TASK DESCRIPTION >> Take each line of the listing that has the string "manager" and report it.

SUPPLIED RECORDS >>
__________________________________________________

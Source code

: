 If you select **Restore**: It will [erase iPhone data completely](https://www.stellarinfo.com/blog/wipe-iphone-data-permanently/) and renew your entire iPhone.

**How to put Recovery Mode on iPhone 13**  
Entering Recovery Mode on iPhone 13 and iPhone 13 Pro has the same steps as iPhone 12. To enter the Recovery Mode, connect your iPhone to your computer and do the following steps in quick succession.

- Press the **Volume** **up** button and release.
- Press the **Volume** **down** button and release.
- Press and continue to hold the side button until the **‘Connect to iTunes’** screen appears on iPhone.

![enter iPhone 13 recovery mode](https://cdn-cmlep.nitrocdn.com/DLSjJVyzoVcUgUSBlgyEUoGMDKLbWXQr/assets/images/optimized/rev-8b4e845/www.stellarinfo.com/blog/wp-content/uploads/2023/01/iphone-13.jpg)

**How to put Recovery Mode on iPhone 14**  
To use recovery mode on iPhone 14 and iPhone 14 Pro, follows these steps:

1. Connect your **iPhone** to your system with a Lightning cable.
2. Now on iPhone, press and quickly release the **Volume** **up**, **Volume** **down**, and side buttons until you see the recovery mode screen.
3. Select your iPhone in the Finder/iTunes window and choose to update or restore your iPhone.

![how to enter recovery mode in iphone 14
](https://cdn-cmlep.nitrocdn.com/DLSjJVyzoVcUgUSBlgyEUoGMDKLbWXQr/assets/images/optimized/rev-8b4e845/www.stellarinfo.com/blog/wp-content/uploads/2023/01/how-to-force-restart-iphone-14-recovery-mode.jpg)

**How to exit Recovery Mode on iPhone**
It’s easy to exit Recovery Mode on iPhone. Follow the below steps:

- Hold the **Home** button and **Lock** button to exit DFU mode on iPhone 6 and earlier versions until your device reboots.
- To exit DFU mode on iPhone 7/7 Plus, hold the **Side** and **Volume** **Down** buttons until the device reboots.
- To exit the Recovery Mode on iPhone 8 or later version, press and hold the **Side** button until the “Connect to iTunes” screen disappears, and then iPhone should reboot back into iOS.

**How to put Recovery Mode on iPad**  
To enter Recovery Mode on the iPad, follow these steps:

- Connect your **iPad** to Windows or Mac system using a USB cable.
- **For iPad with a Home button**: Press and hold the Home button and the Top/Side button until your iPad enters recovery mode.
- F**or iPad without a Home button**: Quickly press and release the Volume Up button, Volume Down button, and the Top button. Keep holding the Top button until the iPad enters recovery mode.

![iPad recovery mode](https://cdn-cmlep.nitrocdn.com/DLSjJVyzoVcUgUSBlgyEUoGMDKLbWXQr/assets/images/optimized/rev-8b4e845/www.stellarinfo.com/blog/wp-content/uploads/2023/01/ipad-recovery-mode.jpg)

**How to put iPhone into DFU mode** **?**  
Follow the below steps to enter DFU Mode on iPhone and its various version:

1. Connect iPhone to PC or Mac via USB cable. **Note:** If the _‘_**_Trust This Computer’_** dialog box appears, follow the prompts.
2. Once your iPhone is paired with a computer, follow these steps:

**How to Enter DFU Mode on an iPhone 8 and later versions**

__________________________________________________

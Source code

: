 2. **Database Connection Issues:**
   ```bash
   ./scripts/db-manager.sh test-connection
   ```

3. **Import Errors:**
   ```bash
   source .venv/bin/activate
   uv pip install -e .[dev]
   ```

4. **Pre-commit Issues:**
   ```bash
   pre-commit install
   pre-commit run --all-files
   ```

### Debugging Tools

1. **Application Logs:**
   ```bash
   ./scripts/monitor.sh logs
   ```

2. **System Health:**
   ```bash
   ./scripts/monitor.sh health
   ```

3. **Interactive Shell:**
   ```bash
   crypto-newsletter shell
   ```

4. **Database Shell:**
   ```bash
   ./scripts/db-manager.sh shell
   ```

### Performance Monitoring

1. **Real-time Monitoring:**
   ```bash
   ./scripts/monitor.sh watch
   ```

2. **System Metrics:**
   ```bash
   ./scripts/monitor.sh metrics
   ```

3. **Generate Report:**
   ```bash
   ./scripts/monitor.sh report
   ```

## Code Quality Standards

__________________________________________________

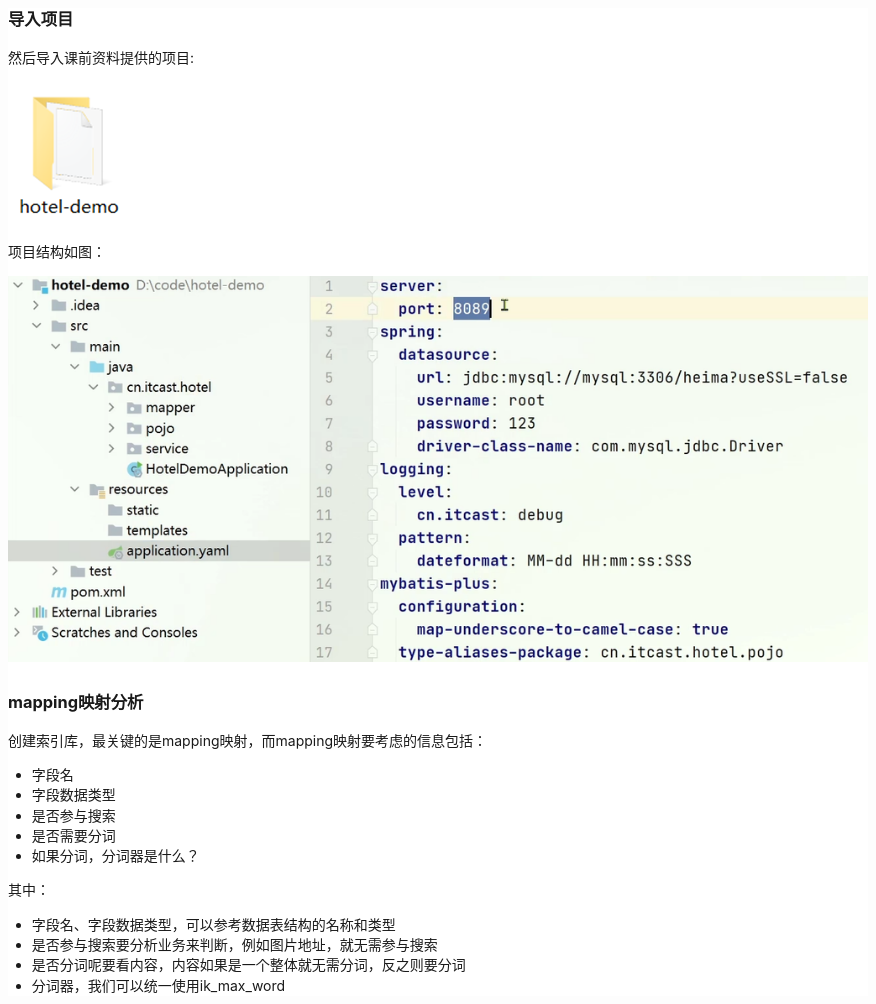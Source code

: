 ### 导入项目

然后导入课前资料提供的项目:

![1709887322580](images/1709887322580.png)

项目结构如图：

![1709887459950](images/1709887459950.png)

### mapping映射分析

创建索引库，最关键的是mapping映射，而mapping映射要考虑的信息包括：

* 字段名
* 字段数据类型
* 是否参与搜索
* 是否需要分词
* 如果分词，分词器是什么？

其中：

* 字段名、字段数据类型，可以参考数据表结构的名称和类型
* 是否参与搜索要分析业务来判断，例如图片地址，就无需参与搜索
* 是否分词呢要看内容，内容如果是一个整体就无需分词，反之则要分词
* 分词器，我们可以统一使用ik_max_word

__________________________________________________

RESPONSE >>
   ./scripts/db-manager.sh test-connection
   ./scripts/db-manager.sh shell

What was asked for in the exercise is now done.